How do you catch ten lions? Catch twenty and release ten of them. The problems of education and science in Russia today are captured in this riddle. Hardly anyone could seriously dispute the need to improve science and the edu­cational system. But how? Russia lags behind advanced and many developing nations in the share of state expenditure for education in the gross domestic prod­uct, especially in view of the near monop­oly of the state in this field. But, the main questions are who to educate, why, and how to teach them.

There are mainly proposals for more government expenditure on education and science, a free state educational sys­tem, higher stipends for students and higher salaries for teachers and scientists. And then all will be right. This explains the guarded attitude of the public to reforms, and protests by scientists and students are held now and then. Their slogans differ little from the demands of pensioners and recipients of state bene­fits, and are socialist in character.

Contrary to those proposals, Science and Education Minister Andrei Fursenko is pushing technocratic reforms.
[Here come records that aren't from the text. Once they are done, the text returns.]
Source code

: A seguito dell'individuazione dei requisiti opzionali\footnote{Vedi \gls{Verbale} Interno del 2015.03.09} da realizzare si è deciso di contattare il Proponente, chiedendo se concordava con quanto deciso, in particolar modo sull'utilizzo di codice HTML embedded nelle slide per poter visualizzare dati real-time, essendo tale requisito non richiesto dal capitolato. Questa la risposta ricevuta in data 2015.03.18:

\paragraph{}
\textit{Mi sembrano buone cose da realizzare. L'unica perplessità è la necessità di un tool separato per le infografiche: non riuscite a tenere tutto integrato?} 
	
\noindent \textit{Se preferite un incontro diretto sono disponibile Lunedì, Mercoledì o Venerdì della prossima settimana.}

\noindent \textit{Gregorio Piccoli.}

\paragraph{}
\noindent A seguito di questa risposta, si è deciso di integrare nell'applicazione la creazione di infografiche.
The ministers responsible for the state budget and economic growth are disquieted by incessant calls to increase financing of educational and scientific institutions.

But to make reforms successful, we should not take a purely technocratic “painful but necessary” approach. This applies not only to education and science but also to health services, social mainte­nance, housing and communal services.
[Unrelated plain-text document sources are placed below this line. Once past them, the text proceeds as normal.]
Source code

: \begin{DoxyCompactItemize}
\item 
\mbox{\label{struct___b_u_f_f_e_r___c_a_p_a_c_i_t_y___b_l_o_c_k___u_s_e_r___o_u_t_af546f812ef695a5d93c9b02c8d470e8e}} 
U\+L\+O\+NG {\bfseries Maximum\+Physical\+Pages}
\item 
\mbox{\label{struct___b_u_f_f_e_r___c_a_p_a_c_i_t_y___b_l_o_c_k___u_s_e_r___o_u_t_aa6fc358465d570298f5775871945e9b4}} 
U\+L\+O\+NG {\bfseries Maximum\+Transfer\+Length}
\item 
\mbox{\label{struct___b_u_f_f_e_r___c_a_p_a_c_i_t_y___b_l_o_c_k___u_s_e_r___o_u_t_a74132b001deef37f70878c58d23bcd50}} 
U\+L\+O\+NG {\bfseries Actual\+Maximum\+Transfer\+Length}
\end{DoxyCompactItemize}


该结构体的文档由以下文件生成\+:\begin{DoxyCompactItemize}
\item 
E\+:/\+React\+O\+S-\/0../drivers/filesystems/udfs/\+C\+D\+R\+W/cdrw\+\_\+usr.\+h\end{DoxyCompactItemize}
The real state of our society must also be taken into account, the material and social conditions of the people, their ide­ology, morals, traditions and attitude toward change. The attitude of the popu­lation is still determined by its adherence to state socialism. The mechanisms of state socialism have exhausted their cre­ative potential on the whole, but remain a factor of social and political stability. A transition is needed from the Soviet “col­lective farm” to differentiation, from “helping the backward catch up with front-rank workers” to making them com­pete with such workers. Thus, our aim is not to catch lions but how to let half of them go if they do not want to leave.

 

Metamorphoses of the school

 

The main achievement of the school and basis of secondary and special higher education is universal literacy. But it is not enough to state this obvious fact. The bad is often the reverse side of the good. Both sides were displayed in various ways under Soviet socialism, and their repercussions are manifested in various ways in new Russia.

The Soviet system of education went through two stages of development. The first began with the establishment of Soviet power and lasted till the adoption of a law on universal compulsory secondary education. School education in those years was aimed at the total mobilization of the population to build industrial state socialism. The achievement of this aim required universal literacy, an army of dutiful industrial workers and technical specialists, and Soviet intellectuals to popularize official ideology.

The task determined the methods of fulfilling it. Those years saw the full enrollment of the younger generation into the primary education system with the subsequent drop-out of backward pupils during the transition to higher stages of education, beginning before the completion of secondary school. Selection become tougher in the course of forced industrialization and as the war was approaching. The state needed more and more workers. The situation remained the same in the postwar years of Stalin's rule. Pupils who dropped out of secondary school went to trade, factory and other schools.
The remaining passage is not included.